Looks like "em" dashes are used instead of negative signs "-" . Also, it appears that US style numeric comma's are not allowed with XSD decimal.

nleanba commented 7 months ago

there has been a major overhaul of the xml to rdf generator (https://github.com/plazi/gg2rdf)

I'm pretty sure that it should have resolved this issue; reopen it if this is not the case.

jhpoelen commented 7 months ago

@nleanba I went through the effort to give you a detailed description on non-conforming plazi rdf . I suggest you check rather than assume that the issue has been resolved. Please re-open this issue and close only when you have evidence to suggest that the issue no longer occurs.

fyi @myrmoteras

nleanba commented 7 months ago

I have now run

find '.' -type f -name '*.ttl' -exec bash -c '~/Downloads/apache-jena-5.0.0-rc1/bin/riot --validate "$0" || echo "$0"' '{}' \;

on a current checkout of this repository.

It has not found anything so far, but it is also progressing very slowly through the files. I will let it run over night and report if it finds anything.

(It does report an error if I manually add one of the above-mentioned malformed literals to one of the files, so the command seems to work)

jhpoelen commented 7 months ago

@nleanba thanks for making the effort to check that the illegal characters and spaces no longer occur.

I am looking forward to hearing your results.

nleanba commented 7 months ago

The process of validating every file is very slow, it is only at data/0C/62/.. by now (going alphabetically 00,0A,0B,0C,..!)

It has so far found one (different) error where was a single \ in a string somewhere. I have now updated gg2rdf to better escape string literals.

nleanba commented 7 months ago

The validation proces is now running on the gg2rdf server, see https://gg2rdf.ld.plazi.org/workdir/log/validate/current to see what file it is currently at and https://gg2rdf.ld.plazi.org/workdir/log/validate/log for all files it has found errors in so far (none yet)
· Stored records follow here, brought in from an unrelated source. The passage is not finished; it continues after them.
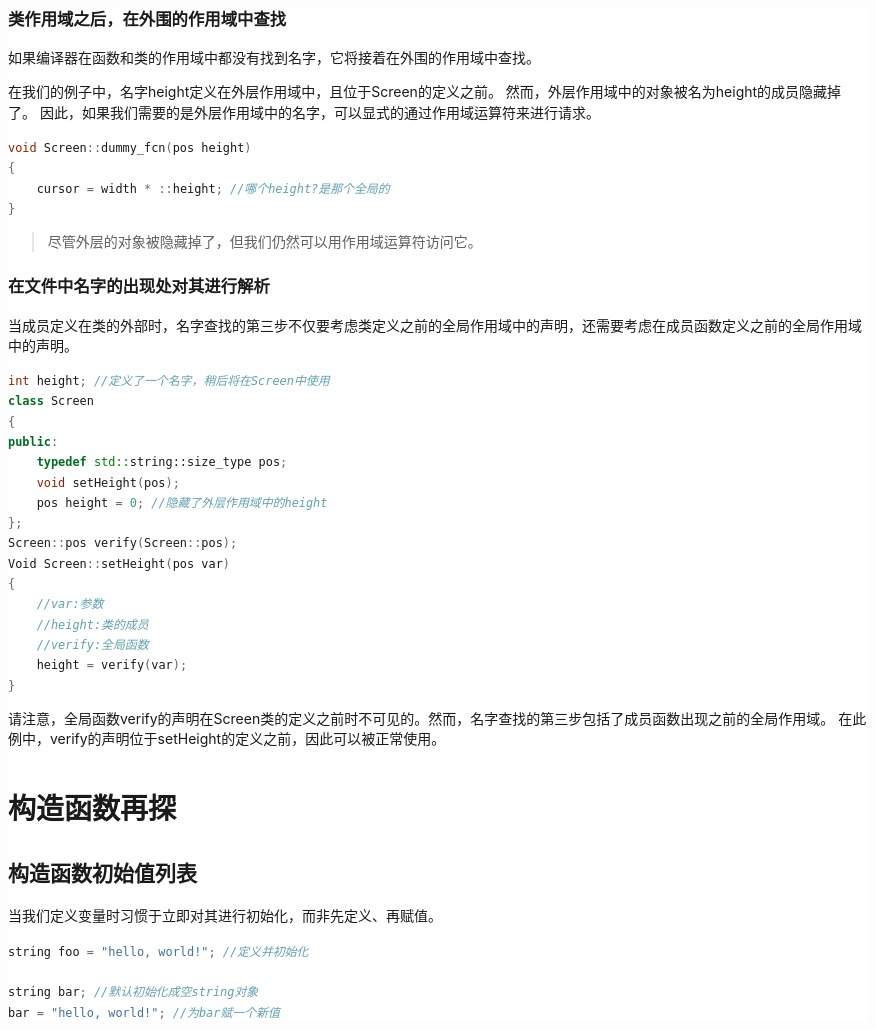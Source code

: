 ### 类作用域之后，在外围的作用域中查找

如果编译器在函数和类的作用域中都没有找到名字，它将接着在外围的作用域中查找。

在我们的例子中，名字height定义在外层作用域中，且位于Screen的定义之前。
然而，外层作用域中的对象被名为height的成员隐藏掉了。
因此，如果我们需要的是外层作用域中的名字，可以显式的通过作用域运算符来进行请求。

```C++
void Screen::dummy_fcn(pos height)
{
    cursor = width * ::height; //哪个height?是那个全局的
}
```

> 尽管外层的对象被隐藏掉了，但我们仍然可以用作用域运算符访问它。

### 在文件中名字的出现处对其进行解析

当成员定义在类的外部时，名字查找的第三步不仅要考虑类定义之前的全局作用域中的声明，还需要考虑在成员函数定义之前的全局作用域中的声明。

```C++
int height; //定义了一个名字，稍后将在Screen中使用
class Screen
{
public:
    typedef std::string::size_type pos;
    void setHeight(pos);
    pos height = 0; //隐藏了外层作用域中的height
};
Screen::pos verify(Screen::pos);
Void Screen::setHeight(pos var)
{
    //var:参数
    //height:类的成员
    //verify:全局函数
    height = verify(var);
}
```

请注意，全局函数verify的声明在Screen类的定义之前时不可见的。然而，名字查找的第三步包括了成员函数出现之前的全局作用域。
在此例中，verify的声明位于setHeight的定义之前，因此可以被正常使用。

# 构造函数再探

## 构造函数初始值列表

当我们定义变量时习惯于立即对其进行初始化，而非先定义、再赋值。

```C++
string foo = "hello, world!"; //定义并初始化

string bar; //默认初始化成空string对象
bar = "hello, world!"; //为bar赋一个新值
```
jhpoelen commented 7 months ago

@nleanba curious to hear the final result

nleanba commented 7 months ago

well, it'll be done in approx 2.5 months if the current speed holds, we'll see then if it found anything

jhpoelen commented 7 months ago

@nleanba interesting - thanks for sharing the verification rates. If you can't quickly verify the data products produced, what is your long term plan to ensure the integrity of the data?